• _Task directions_: Would you retype each record exactly as given?

• _Dataset_:
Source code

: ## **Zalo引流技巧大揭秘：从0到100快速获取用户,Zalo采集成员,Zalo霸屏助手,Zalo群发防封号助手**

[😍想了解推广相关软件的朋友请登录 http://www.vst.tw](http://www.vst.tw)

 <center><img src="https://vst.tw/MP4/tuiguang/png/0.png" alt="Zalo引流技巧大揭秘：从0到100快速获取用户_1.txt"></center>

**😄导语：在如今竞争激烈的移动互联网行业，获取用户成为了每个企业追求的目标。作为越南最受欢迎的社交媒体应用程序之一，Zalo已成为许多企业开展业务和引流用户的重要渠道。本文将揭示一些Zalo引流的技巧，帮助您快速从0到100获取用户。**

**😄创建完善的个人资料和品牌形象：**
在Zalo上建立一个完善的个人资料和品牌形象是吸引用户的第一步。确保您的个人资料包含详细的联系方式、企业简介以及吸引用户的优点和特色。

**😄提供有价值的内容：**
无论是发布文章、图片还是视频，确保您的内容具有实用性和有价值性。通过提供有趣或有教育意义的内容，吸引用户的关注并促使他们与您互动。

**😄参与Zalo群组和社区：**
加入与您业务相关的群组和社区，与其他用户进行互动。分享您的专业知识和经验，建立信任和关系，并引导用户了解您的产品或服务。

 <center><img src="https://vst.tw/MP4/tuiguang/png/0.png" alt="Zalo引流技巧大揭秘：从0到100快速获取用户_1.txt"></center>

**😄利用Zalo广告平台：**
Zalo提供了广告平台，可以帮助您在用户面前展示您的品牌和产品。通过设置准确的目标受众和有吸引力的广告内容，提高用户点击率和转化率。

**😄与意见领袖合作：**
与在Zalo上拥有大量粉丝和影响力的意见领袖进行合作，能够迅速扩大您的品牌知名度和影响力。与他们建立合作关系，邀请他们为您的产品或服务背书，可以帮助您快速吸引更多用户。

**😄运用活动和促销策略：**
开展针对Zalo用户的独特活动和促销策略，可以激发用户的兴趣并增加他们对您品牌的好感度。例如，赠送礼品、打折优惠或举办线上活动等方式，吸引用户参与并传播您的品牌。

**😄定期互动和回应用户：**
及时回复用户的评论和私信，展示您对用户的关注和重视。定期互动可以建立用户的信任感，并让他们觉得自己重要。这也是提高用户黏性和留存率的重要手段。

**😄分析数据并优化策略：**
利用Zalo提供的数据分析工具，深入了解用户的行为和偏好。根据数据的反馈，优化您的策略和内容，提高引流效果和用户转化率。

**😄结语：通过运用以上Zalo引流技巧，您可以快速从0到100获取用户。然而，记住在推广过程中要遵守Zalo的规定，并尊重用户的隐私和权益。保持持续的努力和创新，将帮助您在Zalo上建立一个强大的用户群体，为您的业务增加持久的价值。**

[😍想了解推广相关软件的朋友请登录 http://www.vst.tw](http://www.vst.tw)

• _Finished task_:
Source code

: ## **Zalo引流技巧大揭秘：从0到100快速获取用户,Zalo采集成员,Zalo霸屏助手,Zalo群发防封号助手**

[😍想了解推广相关软件的朋友请登录 http://www.vst.tw](http://www.vst.tw)

 <center><img src="https://vst.tw/MP4/tuiguang/png/0.png" alt="Zalo引流技巧大揭秘：从0到100快速获取用户_1.txt"></center>

**😄导语：在如今竞争激烈的移动互联网行业，获取用户成为了每个企业追求的目标。作为越南最受欢迎的社交媒体应用程序之一，Zalo已成为许多企业开展业务和引流用户的重要渠道。本文将揭示一些Zalo引流的技巧，帮助您快速从0到100获取用户。**

**😄创建完善的个人资料和品牌形象：**
在Zalo上建立一个完善的个人资料和品牌形象是吸引用户的第一步。确保您的个人资料包含详细的联系方式、企业简介以及吸引用户的优点和特色。

**😄提供有价值的内容：**
无论是发布文章、图片还是视频，确保您的内容具有实用性和有价值性。通过提供有趣或有教育意义的内容，吸引用户的关注并促使他们与您互动。

**😄参与Zalo群组和社区：**
加入与您业务相关的群组和社区，与其他用户进行互动。分享您的专业知识和经验，建立信任和关系，并引导用户了解您的产品或服务。

 <center><img src="https://vst.tw/MP4/tuiguang/png/0.png" alt="Zalo引流技巧大揭秘：从0到100快速获取用户_1.txt"></center>

**😄利用Zalo广告平台：**
Zalo提供了广告平台，可以帮助您在用户面前展示您的品牌和产品。通过设置准确的目标受众和有吸引力的广告内容，提高用户点击率和转化率。

**😄与意见领袖合作：**
与在Zalo上拥有大量粉丝和影响力的意见领袖进行合作，能够迅速扩大您的品牌知名度和影响力。与他们建立合作关系，邀请他们为您的产品或服务背书，可以帮助您快速吸引更多用户。

**😄运用活动和促销策略：**
开展针对Zalo用户的独特活动和促销策略，可以激发用户的兴趣并增加他们对您品牌的好感度。例如，赠送礼品、打折优惠或举办线上活动等方式，吸引用户参与并传播您的品牌。

**😄定期互动和回应用户：**
及时回复用户的评论和私信，展示您对用户的关注和重视。定期互动可以建立用户的信任感，并让他们觉得自己重要。这也是提高用户黏性和留存率的重要手段。

**😄分析数据并优化策略：**
利用Zalo提供的数据分析工具，深入了解用户的行为和偏好。根据数据的反馈，优化您的策略和内容，提高引流效果和用户转化率。

**😄结语：通过运用以上Zalo引流技巧，您可以快速从0到100获取用户。然而，记住在推广过程中要遵守Zalo的规定，并尊重用户的隐私和权益。保持持续的努力和创新，将帮助您在Zalo上建立一个强大的用户群体，为您的业务增加持久的价值。**

[😍想了解推广相关软件的朋友请登录 http://www.vst.tw](http://www.vst.tw)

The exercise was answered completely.